Татарские воеводы не враз заметили излившийся из дубрав русский засадный полк и слишком поздно оценили его размеры. Сдержанная ярость многих часов ожидания теперь передавалась коням, что рвали удила, норовя перейти с рыси в скок. Ближе, ближе! Вот уже ордынцы пытаются поворотить строй. Где-то на фланге генуэзская пехота смыкает ряды, а донской и личный Мамаев полки, с тем же низким рокочущим гудом, двинули было встречу. Поздно! Ветер! Ветер в лицо! Дождь русских стрел, летящих по ветру, расстраивает ряды, бесятся татарские кони, стиснутые со всех сторон воины не могут как следует размахнуть копьем… Дождь стрел, дождь стрел, дождь стрел! Падают Мамаевы богатуры, встают на дыбы лошади, воины, пронзенные стрелами, сползают с седел. Ответ не дружен, ибо татарские тулы уже пусты, и ветер, ветер им в лицо, а русская конная лава все ближе и ближе. Сверкают брони. Точно лес колеблемых ветром колосьев — сабли над головами скачущих, вздетые для удара. Крик: "Уррра!" Древний монгольский крик, перенятый русичами. И — безмолвие. Если издали слушать, самому не ввязываться в бой. Безмолвие сечи: ибо рубят мечи, клевцы проламывают головы, с лезвий сабель безмолвно брызжет алая кровь, но зубы сжаты до смертной истомы, когда только застонет коротко умирающий, скрюченными пальцами хватая рыжую от крови траву. Безмолвие… Кони, обезумев, сшибают друг друга, и снопами свежего урожая валятся под копыта коней мертвые тела. Но крика, далеко несущегося над бранным полем, как и гуда топочущих копыт, — нет. Дай, Боже, робкому слышать издали это безмолвие рубки, не ввязываясь в сечу самому! Когда надобно озвереть, чтобы выжить, а выжив, вернуть в себя божеский образ и лик.

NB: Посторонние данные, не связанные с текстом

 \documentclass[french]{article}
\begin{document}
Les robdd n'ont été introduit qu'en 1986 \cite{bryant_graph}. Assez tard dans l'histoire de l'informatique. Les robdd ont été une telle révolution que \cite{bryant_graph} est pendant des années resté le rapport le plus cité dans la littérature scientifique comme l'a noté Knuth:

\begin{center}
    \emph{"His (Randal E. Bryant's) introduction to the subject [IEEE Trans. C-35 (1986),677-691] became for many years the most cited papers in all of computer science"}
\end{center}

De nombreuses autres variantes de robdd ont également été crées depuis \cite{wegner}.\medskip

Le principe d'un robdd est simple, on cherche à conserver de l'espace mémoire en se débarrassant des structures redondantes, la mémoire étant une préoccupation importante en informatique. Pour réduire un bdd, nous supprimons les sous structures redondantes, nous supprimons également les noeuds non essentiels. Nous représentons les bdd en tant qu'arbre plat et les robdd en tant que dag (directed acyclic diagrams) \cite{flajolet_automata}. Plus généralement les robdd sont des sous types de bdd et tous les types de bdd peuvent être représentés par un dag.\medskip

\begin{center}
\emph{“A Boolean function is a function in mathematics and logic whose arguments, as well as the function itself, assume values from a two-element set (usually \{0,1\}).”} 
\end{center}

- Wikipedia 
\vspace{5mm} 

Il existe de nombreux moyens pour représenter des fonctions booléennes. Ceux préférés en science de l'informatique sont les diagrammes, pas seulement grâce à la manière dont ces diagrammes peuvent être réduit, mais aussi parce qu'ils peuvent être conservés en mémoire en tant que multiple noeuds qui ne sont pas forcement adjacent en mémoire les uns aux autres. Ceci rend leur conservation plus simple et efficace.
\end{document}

Быть может, на какое-то мгновение только сумели генуэзские латники и арбалетчики сдержать яростный вал катящей на них конницы. Несколько всадников с лошадьми полетели стремглав, взвился конь, пронзенный железною стрелой в горло, и с хрустом, проламывая клевцами круглые латинские шеломы, обняла, приняла и смыла генуэзский строй скачущая русская конница. Иные, несравненно большие силы столкнулись, когда отборные татарские полки, недавно вступившие в бой и еще в гордом чаянье победы, вынеслись противу засадного полка, но и они стояли недолго, даже и не стояли, падали — дождь стрел, за которым дождь сулиц и после того сабельный просверк смерти.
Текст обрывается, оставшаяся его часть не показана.